If left blank, the Nodebook will check all the years, which may take a long time for some projects.
Run this cell, then you can verify in the next cell.
The output will have useful information:
- Were all the detections loaded?
- Are the serial numbers formatted correctly?
- Are the models formatted correctly?
- Are there duplicate detections?
- What sensors will need to be loaded?
The Nodebook will indicate the sheet had passed quality control by adding a ✔️green checkmark beside each section.
If there are any errors contact OTN for next steps.
Task list checkpoint
In GitLab, this task can be completed at this stage:
- [ ] - NAME verify detections_yyyy (looking for duplicates) ("detections-2" notebook)

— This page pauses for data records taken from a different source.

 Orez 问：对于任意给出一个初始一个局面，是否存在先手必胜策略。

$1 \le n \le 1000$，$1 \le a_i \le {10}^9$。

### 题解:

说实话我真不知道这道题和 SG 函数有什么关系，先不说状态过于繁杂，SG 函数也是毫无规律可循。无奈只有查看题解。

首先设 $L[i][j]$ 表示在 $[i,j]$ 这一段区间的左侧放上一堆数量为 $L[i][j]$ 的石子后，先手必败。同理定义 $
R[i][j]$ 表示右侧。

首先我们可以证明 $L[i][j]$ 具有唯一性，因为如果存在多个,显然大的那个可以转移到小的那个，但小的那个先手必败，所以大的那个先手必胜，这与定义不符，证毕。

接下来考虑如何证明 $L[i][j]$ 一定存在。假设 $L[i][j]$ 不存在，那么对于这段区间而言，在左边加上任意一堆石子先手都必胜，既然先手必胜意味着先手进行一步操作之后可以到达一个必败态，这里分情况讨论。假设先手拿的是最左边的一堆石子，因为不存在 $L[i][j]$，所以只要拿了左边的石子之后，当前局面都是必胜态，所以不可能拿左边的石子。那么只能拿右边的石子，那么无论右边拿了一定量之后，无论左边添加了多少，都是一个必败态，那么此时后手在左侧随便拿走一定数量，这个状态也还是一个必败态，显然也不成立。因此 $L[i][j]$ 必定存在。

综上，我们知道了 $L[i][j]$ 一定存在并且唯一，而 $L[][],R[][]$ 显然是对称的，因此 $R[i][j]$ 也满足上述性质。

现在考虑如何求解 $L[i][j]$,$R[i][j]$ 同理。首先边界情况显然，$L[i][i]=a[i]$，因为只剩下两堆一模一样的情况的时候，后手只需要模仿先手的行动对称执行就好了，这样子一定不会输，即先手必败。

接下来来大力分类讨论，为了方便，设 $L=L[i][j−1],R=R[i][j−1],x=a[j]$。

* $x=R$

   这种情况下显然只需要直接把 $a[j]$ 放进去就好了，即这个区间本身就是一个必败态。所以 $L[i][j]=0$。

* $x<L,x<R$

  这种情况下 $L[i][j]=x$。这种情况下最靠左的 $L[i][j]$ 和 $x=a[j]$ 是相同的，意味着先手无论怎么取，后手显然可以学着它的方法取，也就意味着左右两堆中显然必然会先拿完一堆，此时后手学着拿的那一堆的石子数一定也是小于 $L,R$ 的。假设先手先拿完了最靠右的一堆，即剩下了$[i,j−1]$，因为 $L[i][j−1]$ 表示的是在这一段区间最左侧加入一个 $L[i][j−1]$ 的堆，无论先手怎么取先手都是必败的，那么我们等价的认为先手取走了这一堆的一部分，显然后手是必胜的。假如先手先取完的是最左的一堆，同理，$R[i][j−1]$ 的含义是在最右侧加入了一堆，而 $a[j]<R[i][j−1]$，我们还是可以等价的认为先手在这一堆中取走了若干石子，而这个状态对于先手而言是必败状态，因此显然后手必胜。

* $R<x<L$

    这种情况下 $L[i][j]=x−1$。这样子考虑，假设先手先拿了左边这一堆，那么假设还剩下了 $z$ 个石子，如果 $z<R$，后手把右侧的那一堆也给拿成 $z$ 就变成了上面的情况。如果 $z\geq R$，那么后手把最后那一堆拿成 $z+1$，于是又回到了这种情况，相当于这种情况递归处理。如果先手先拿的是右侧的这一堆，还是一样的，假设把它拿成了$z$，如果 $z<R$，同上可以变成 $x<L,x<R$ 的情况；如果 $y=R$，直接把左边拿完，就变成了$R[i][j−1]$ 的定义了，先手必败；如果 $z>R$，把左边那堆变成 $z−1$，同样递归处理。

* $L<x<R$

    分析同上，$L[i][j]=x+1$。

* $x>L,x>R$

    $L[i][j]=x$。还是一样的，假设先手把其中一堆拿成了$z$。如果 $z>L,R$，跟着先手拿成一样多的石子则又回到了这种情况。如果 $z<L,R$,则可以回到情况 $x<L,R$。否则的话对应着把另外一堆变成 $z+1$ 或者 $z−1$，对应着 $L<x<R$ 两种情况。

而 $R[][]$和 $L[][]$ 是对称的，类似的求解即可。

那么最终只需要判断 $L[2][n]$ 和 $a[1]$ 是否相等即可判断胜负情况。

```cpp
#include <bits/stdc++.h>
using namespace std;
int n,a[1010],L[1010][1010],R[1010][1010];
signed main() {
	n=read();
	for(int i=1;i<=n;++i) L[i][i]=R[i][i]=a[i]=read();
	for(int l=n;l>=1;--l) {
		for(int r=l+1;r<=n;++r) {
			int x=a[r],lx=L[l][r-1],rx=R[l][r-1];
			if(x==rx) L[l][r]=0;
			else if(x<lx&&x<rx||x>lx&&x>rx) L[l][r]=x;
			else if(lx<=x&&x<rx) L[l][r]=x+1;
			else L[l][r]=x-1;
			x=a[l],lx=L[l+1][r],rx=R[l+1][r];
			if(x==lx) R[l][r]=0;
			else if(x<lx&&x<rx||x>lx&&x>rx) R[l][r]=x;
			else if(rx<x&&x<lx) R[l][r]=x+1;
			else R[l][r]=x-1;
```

Load sensors_match Tables by Year
For the last part of this Nodebook you will need to load the to the sensor_match_YYYY
tables. This loads detections with sensor information into a project’s sensor_match_yyyy
tables. Later, these tables will aid in matching vendor specifications to resolve sensor tag values.
Output will appear like this:
Inserting records from collectioncode.detections_2019 INTO sensor_match_2019... OK
Added XXX rows.
Inserting records from collectioncode.detections_2021 INTO sensor_match_2021... OK
Added XXX rows.
You must note which years have been loaded! In the example above, this would be 2019 and 2021.
Task list checkpoint
In GitLab, these tasks can be completed at this stage:
- [ ] - NAME load to sensor_match_yyyy ("detections-2" notebook) **(put sensor years that were loaded here)**
Ensure you paste the affected tables (ex: 2019, 2020) into the Issue.

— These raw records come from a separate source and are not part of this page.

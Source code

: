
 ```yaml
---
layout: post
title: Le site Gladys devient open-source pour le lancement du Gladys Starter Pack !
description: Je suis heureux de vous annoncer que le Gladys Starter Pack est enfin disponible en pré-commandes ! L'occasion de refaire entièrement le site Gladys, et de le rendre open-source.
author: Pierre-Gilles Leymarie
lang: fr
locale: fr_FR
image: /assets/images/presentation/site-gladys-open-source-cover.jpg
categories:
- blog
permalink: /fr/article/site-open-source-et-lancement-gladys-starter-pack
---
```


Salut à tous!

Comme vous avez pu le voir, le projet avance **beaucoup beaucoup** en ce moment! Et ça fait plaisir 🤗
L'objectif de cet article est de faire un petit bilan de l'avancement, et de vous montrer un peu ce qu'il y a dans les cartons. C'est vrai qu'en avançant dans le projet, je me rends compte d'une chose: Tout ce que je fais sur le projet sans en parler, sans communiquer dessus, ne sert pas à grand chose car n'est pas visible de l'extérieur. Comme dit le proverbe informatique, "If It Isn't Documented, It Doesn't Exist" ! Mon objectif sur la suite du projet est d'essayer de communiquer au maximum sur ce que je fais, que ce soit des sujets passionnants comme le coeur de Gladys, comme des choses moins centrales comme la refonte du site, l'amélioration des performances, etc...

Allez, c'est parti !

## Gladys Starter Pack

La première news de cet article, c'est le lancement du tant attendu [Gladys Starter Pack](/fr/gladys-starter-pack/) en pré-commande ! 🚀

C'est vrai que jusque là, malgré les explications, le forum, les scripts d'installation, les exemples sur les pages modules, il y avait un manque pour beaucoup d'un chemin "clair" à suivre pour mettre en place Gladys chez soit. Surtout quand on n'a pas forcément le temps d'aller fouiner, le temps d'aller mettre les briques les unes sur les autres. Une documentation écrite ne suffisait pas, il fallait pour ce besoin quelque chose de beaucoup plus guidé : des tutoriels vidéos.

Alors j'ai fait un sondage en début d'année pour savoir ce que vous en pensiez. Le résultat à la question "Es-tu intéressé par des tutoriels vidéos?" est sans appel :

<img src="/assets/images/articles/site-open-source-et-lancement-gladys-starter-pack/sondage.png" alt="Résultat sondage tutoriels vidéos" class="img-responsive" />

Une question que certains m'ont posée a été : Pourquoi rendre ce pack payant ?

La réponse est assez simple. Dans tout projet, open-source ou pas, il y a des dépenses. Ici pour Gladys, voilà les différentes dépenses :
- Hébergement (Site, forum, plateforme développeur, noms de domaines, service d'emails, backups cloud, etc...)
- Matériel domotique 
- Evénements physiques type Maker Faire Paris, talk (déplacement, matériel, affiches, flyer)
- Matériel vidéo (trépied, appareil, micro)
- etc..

detections - 2b - timedrift calculations
This Nodebook calculates time drift factors and applies the corrections to the detections_yyyy
tables, in a field called corrected_time
. OTN’s Data Manager toolbox (the Nodebooks) corrects for timedrift between each initialization and offload of a receiver. If a receiver is offloaded several times in one data file, time correction does not occur linearly from start to end, but between each download, to ensure the most accurate correction. If there is only one download in a data file then the time correction in the VUE software will match the time correction performed by OTN.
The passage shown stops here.